Não gosto de seguir o óbvio, mas às vezes é inevitável. Nessa época do ano todos falam de natal e listas de final de ano. Listas de melhores, mais importantes, listas específicas com regras, sem regras, com restrições, sem restrições... listas, listas e listas. Não tenho muita paciência pra elaborar as minhas, porque listas são tão efêmeras quanto casamento de celebridades. E vejo as dos outros apenas para me divertir ou para me irritar.

Mas, tentando não ser óbvio e ao mesmo tempo não parecer chato demais fugindo do óbvio, que no fundo todos gostamos, resolvi falar aqui dos filmes que marcaram meus natais, mesmo que seus enredos nada tenham a ver com a data.
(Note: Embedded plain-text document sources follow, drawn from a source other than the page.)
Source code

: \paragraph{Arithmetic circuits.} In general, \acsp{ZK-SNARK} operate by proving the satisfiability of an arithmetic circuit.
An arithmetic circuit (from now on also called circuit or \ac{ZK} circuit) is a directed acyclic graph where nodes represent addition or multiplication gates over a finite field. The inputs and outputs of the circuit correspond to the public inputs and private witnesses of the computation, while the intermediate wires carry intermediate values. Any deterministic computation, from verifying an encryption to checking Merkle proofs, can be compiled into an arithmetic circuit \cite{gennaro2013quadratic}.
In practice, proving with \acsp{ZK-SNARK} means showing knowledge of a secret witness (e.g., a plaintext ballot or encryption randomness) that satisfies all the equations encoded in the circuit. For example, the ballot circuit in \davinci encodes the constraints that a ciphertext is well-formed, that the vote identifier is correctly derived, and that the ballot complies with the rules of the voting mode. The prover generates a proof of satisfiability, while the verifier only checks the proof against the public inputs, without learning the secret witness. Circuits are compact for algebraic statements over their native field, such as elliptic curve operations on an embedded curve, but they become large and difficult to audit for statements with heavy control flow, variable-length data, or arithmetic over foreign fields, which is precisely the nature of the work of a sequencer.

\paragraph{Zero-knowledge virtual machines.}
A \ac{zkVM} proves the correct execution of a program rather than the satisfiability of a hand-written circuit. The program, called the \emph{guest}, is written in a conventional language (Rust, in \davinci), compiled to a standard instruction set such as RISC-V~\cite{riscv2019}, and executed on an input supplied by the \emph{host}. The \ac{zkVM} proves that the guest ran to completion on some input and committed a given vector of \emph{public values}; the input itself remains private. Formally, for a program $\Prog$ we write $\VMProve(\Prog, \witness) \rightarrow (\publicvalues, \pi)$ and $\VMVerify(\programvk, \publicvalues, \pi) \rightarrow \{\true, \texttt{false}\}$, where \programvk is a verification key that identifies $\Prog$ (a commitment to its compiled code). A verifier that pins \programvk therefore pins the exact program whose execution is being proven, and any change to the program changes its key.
Na verdade, acho que todos temos nossos filmes de natais, aqueles que, para nós, sempre estarão ligados a essa época do ano. Afinal, é impossível - nem que seja pela nostalgia inocente da infância, quando ainda se crê na (argh!) magia do natal - não se deixar marcar por certas coisas que vivenciamos nessa época. E filmes são, e sempre serão, parte de nossas vivências.

Das minhas vivências cinematográficas de natal, guardo especial carinho por dois exemplos. Os vi na TV, em natais diferentes, madrugada adentro, depois da ceia, depois de todos terem ido dormir. Era ainda criança, por isso me marcaram tanto. Mas não só por isso, e também porque são dois clássicos indiscutíveis do cinema.

O primeiro é nada menos que A Noviça Rebelde, de Robert Wise. Um musical encantador de 1965. Como descrever o encanto de Julie Andrews cantando nos Alpes em sua primeira aparição? Impossível. Especialmente quando se é criança numa noite de natal. O filme faturou na época cinco Oscars e ficou três anos em cartaz. Suas músicas, o encanto de Andrews na figura de "Fraulein" Maria, as crianças do elenco e a história simples, porém cativante, contribui para tornar este filme inesquecível, seja no natal ou em qualquer época do ano. Um filme para ser visto sempre, muitas vezes.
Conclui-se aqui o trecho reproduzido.